A garbage sorting facility in suburban Shanghai. (JIN HANXIN / CHINA DAILY)
Authorities in Shanghai are asking for opinions from the public until Dec 6 on a draft regulation regarding garbage classification.
The document was submitted to the city's legislative body for a second review last week. The draft aims to regulate all processes related to garbage sorting, including dumping, collection, transportation and treatment. It retained the four categories of garbage classification - dry, wet, recyclable and harmful - which were specified in a plan released earlier by the Shanghai municipal government.
The draft aims to regulate all processes related to garbage sorting, including dumping, collection, transportation and treatment
"The draft makes clear the details of garbage sorting management, strengthens supervision regarding this matter and boosts awareness of garbage classification for members of the public," said Ding Wei, director of the Legislative Affairs Commission of the Shanghai Municipal People's Congress.

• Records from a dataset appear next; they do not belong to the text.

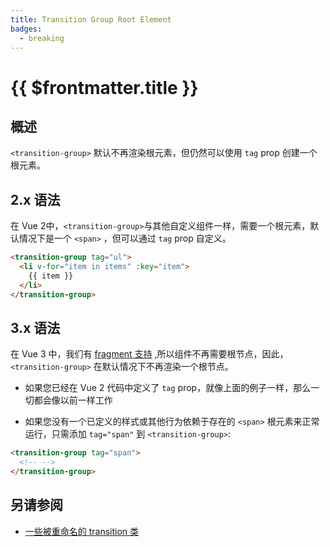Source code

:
 ```yaml
---
title: Transition Group Root Element
badges:
  - breaking
---
```


<!-- TODO: translation -->

# {{ $frontmatter.title }} <MigrationBadges :badges="$frontmatter.badges" />


## 概述

`<transition-group>` 默认不再渲染根元素，但仍然可以使用 `tag` prop 创建一个根元素。

## 2.x 语法

在 Vue 2中，`<transition-group>`与其他自定义组件一样，需要一个根元素，默认情况下是一个 `<span>` ，但可以通过 `tag` prop 自定义。

```html
<transition-group tag="ul">
  <li v-for="item in items" :key="item">
    {{ item }}
  </li>
</transition-group>
```

## 3.x 语法

在 Vue 3 中，我们有 [fragment 支持](/guide/migration/fragments.html) ,所以组件不再需要根节点，因此， `<transition-group>` 在默认情况下不再渲染一个根节点。

- 如果您已经在 Vue 2 代码中定义了 `tag` prop，就像上面的例子一样，那么一切都会像以前一样工作

- 如果您没有一个已定义的样式或其他行为依赖于存在的 `<span>` 根元素来正常运行，只需添加 `tag="span"` 到 `<transition-group>`:

```html
<transition-group tag="span">
  <!-- -->
</transition-group>
```

## 另请参阅
- [一些被重命名的 transition 类](/guide/migration/transition.html)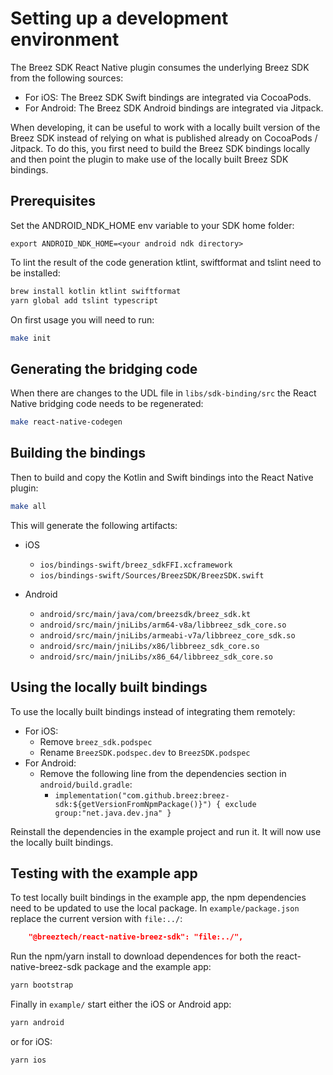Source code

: # Setting up a development environment

The Breez SDK React Native plugin consumes the underlying Breez SDK from the following sources:

-   For iOS: The Breez SDK Swift bindings are integrated via CocoaPods.
-   For Android: The Breez SDK Android bindings are integrated via Jitpack.

When developing, it can be useful to work with a locally built version of the Breez SDK instead of relying on what is published already on CocoaPods / Jitpack.
To do this, you first need to build the Breez SDK bindings locally and then point the plugin to make use of the locally built Breez SDK bindings.

## Prerequisites

Set the ANDROID_NDK_HOME env variable to your SDK home folder:
```
export ANDROID_NDK_HOME=<your android ndk directory>
```

To lint the result of the code generation ktlint, swiftformat and tslint need to be installed:
```bash
brew install kotlin ktlint swiftformat
yarn global add tslint typescript
```

On first usage you will need to run:
```bash
make init
```

## Generating the bridging code

When there are changes to the UDL file in `libs/sdk-binding/src` the React Native bridging code needs to be regenerated:
```bash
make react-native-codegen
```

## Building the bindings

Then to build and copy the Kotlin and Swift bindings into the React Native plugin:
```bash
make all
```

This will generate the following artifacts:

- iOS
	- `ios/bindings-swift/breez_sdkFFI.xcframework`
	- `ios/bindings-swift/Sources/BreezSDK/BreezSDK.swift`

- Android
	- `android/src/main/java/com/breezsdk/breez_sdk.kt`
	- `android/src/main/jniLibs/arm64-v8a/libbreez_sdk_core.so`
	- `android/src/main/jniLibs/armeabi-v7a/libbreez_core_sdk.so`
	- `android/src/main/jniLibs/x86/libbreez_sdk_core.so`
	- `android/src/main/jniLibs/x86_64/libbreez_sdk_core.so`

## Using the locally built bindings

To use the locally built bindings instead of integrating them remotely:

- For iOS:
	- Remove `breez_sdk.podspec`
	- Rename `BreezSDK.podspec.dev` to `BreezSDK.podspec`
- For Android:
	- Remove the following line from the dependencies section in `android/build.gradle`:
		- `implementation("com.github.breez:breez-sdk:${getVersionFromNpmPackage()}") { exclude group:"net.java.dev.jna" }`

Reinstall the dependencies in the example project and run it.
It will now use the locally built bindings.

## Testing with the example app

To test locally built bindings in the example app, the npm dependencies need to be updated to use the local package.
In `example/package.json` replace the current version with `file:../`:
```json
    "@breeztech/react-native-breez-sdk": "file:../",
```

Run the npm/yarn install to download dependences for both the react-native-breez-sdk package and the example app:
```bash
yarn bootstrap
```

Finally in `example/` start either the iOS or Android app:
```bash
yarn android
```
or for iOS:
```bash
yarn ios
```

According to the draft, any individual or working unit will be held responsible for the proper sorting and disposal of garbage they produce. Those who fail to follow the rules can be fined up to 200 yuan ($29) if the offender is an individual, or between 5,000 yuan and 50,000 yuan for an offending work unit.
READ MORE: Housing ministry calls for garbage sorting action plans
Each government division has prescribed duties. For instance, the city's administration of landscaping and appearance is in charge of guidance and supervision of the garbage-sorting process, while its development and reform commission is responsible for formulating policies to promote resource recycling and harmless disposal, and for improving the system of charges for household waste disposal.

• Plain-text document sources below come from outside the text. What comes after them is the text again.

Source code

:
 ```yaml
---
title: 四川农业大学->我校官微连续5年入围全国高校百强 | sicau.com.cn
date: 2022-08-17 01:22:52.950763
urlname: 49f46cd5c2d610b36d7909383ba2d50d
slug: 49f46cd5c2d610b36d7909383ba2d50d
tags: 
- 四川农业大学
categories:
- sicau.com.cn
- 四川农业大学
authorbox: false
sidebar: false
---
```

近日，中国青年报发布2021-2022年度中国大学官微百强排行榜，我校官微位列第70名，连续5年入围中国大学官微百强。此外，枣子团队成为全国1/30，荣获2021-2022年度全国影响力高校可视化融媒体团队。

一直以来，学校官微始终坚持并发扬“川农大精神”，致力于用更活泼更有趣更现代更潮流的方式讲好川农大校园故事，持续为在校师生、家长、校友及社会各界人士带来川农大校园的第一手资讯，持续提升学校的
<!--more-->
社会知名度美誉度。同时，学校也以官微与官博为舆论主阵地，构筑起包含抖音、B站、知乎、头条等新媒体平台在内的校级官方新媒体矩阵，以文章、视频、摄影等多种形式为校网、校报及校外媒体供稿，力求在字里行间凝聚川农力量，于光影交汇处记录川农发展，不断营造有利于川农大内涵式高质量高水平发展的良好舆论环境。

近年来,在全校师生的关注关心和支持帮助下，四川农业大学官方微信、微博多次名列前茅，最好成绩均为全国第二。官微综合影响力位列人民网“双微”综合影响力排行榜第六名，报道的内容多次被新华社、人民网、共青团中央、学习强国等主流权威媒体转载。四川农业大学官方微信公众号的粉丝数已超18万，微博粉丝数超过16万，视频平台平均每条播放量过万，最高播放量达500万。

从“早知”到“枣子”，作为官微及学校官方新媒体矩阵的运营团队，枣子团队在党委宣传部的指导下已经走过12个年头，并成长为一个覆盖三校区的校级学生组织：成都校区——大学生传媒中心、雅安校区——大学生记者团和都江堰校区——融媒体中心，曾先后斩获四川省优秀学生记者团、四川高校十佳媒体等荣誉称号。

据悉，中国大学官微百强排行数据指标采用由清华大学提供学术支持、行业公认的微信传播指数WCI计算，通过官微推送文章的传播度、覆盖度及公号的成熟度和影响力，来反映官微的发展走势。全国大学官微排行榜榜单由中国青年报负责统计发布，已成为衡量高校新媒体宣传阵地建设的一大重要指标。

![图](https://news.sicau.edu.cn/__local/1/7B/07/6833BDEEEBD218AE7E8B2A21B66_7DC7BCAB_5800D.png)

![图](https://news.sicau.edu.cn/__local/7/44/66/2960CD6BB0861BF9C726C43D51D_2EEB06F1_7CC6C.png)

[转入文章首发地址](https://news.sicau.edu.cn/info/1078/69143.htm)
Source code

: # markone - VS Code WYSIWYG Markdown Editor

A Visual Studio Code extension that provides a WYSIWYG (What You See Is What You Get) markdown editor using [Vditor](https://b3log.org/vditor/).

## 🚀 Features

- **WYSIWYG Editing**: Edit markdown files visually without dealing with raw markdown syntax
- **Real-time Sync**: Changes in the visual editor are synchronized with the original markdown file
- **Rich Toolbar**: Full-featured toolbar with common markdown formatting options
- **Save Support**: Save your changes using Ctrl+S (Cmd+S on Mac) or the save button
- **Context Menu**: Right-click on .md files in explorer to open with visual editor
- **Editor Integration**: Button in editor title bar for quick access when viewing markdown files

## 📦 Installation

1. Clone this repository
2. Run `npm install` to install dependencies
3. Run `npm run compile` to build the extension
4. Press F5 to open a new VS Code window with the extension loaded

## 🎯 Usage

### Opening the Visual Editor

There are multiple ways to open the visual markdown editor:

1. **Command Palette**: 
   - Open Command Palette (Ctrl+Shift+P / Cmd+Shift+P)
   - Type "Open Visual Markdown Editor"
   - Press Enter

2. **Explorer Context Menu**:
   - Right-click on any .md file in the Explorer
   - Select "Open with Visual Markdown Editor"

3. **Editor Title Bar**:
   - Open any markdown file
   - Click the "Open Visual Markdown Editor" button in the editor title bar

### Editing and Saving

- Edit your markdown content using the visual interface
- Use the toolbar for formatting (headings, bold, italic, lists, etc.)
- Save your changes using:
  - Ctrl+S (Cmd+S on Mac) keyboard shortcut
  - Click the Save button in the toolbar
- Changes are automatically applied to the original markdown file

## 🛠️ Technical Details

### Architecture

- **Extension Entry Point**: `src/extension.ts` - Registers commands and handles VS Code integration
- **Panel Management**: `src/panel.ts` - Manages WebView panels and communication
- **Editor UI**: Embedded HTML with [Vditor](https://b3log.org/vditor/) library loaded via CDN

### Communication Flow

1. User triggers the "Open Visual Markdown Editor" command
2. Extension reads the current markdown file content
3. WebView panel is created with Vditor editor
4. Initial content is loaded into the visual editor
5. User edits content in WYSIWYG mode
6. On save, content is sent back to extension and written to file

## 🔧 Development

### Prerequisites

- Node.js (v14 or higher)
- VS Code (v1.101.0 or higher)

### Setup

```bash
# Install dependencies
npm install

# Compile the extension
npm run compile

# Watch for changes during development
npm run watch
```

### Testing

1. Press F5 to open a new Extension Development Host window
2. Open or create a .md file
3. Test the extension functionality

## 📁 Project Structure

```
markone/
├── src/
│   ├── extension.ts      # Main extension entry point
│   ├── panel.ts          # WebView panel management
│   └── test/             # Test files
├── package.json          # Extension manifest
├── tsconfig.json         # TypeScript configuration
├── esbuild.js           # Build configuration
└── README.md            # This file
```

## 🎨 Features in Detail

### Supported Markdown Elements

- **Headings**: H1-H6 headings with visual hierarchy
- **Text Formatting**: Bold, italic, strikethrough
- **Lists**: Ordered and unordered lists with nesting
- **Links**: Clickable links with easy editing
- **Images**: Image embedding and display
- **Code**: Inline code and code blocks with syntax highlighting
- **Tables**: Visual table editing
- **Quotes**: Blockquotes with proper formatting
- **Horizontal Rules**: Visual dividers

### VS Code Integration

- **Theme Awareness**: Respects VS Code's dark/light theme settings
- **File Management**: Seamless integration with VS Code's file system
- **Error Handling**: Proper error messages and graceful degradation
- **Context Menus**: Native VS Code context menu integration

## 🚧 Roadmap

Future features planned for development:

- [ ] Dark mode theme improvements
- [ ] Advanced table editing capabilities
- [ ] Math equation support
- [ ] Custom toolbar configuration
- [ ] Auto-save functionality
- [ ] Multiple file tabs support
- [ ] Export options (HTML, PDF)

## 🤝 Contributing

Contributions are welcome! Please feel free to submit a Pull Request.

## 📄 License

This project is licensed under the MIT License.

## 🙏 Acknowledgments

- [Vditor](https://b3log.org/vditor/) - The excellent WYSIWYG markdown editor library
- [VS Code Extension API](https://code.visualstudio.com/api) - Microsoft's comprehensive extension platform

Further, garbage trucks must be equipped with online monitoring systems and indicate the types of household waste to be transported. Collection and transport units may legally refuse unsorted garbage, and will report the issue.

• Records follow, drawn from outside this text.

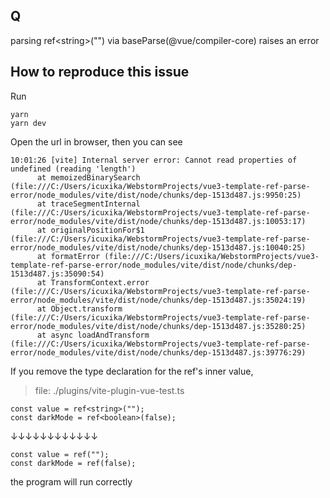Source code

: ## Q
parsing ref\<string\>("") via baseParse(@vue/compiler-core) raises an error

## How to reproduce this issue
Run
```
yarn
yarn dev
```
Open the url in browser, then you can see
```
10:01:26 [vite] Internal server error: Cannot read properties of undefined (reading 'length')
      at memoizedBinarySearch (file:///C:/Users/icuxika/WebstormProjects/vue3-template-ref-parse-error/node_modules/vite/dist/node/chunks/dep-1513d487.js:9950:25)
      at traceSegmentInternal (file:///C:/Users/icuxika/WebstormProjects/vue3-template-ref-parse-error/node_modules/vite/dist/node/chunks/dep-1513d487.js:10053:17)
      at originalPositionFor$1 (file:///C:/Users/icuxika/WebstormProjects/vue3-template-ref-parse-error/node_modules/vite/dist/node/chunks/dep-1513d487.js:10040:25)
      at formatError (file:///C:/Users/icuxika/WebstormProjects/vue3-template-ref-parse-error/node_modules/vite/dist/node/chunks/dep-1513d487.js:35090:54)
      at TransformContext.error (file:///C:/Users/icuxika/WebstormProjects/vue3-template-ref-parse-error/node_modules/vite/dist/node/chunks/dep-1513d487.js:35024:19)
      at Object.transform (file:///C:/Users/icuxika/WebstormProjects/vue3-template-ref-parse-error/node_modules/vite/dist/node/chunks/dep-1513d487.js:35280:25)
      at async loadAndTransform (file:///C:/Users/icuxika/WebstormProjects/vue3-template-ref-parse-error/node_modules/vite/dist/node/chunks/dep-1513d487.js:39776:29)
```

If you remove the type declaration for the ref's inner value,

> file: ./plugins/vite-plugin-vue-test.ts

```
const value = ref<string>("");
const darkMode = ref<boolean>(false);
```
↓↓↓↓↓↓↓↓↓↓↓↓
```
const value = ref("");
const darkMode = ref(false);
```
the program will run correctly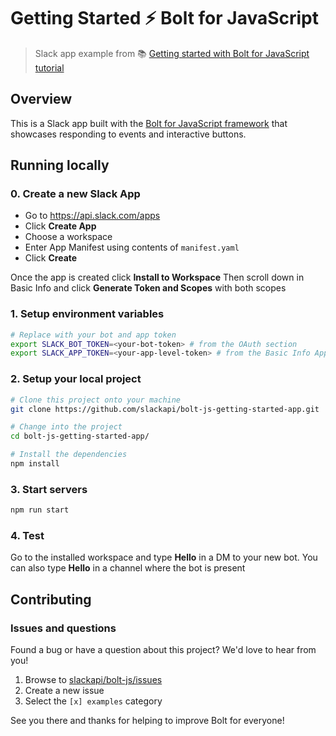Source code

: # Getting Started ⚡️ Bolt for JavaScript
> Slack app example from 📚 [Getting started with Bolt for JavaScript tutorial][1]

## Overview

This is a Slack app built with the [Bolt for JavaScript framework][2] that showcases
responding to events and interactive buttons.

## Running locally

### 0. Create a new Slack App

- Go to https://api.slack.com/apps
- Click **Create App**
- Choose a workspace
- Enter App Manifest using contents of `manifest.yaml`
- Click **Create**

Once the app is created click **Install to Workspace** 
Then scroll down in Basic Info and click **Generate Token and Scopes** with both scopes

### 1. Setup environment variables

```zsh
# Replace with your bot and app token
export SLACK_BOT_TOKEN=<your-bot-token> # from the OAuth section
export SLACK_APP_TOKEN=<your-app-level-token> # from the Basic Info App Token Section
```

### 2. Setup your local project

```zsh
# Clone this project onto your machine
git clone https://github.com/slackapi/bolt-js-getting-started-app.git

# Change into the project
cd bolt-js-getting-started-app/

# Install the dependencies
npm install
```

### 3. Start servers
```zsh
npm run start
```

### 4. Test

Go to the installed workspace and type **Hello** in a DM to your new bot. You can also type **Hello** in a channel where the bot is present

## Contributing

### Issues and questions

Found a bug or have a question about this project? We'd love to hear from you!

1. Browse to [slackapi/bolt-js/issues][4]
1. Create a new issue
1. Select the `[x] examples` category

See you there and thanks for helping to improve Bolt for everyone!

[1]: https://slack.dev/bolt-js/tutorial/getting-started
[2]: https://slack.dev/bolt-js/
[3]: https://slack.dev/bolt-js/tutorial/getting-started#setting-up-events
[4]: https://github.com/slackapi/bolt-js/issues/new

For green consumption, the revised regulation adds rules to reduce the use of disposable supplies such as paper cups at government offices and institutions, and to encourage the use of recycled paper. No disposable daily necessities - cutlery, for example - should be offered to consumers by hotels, restaurants or other service providers.
A revised draft regulation will be submitted to the Shanghai Municipal People's Congress early next year.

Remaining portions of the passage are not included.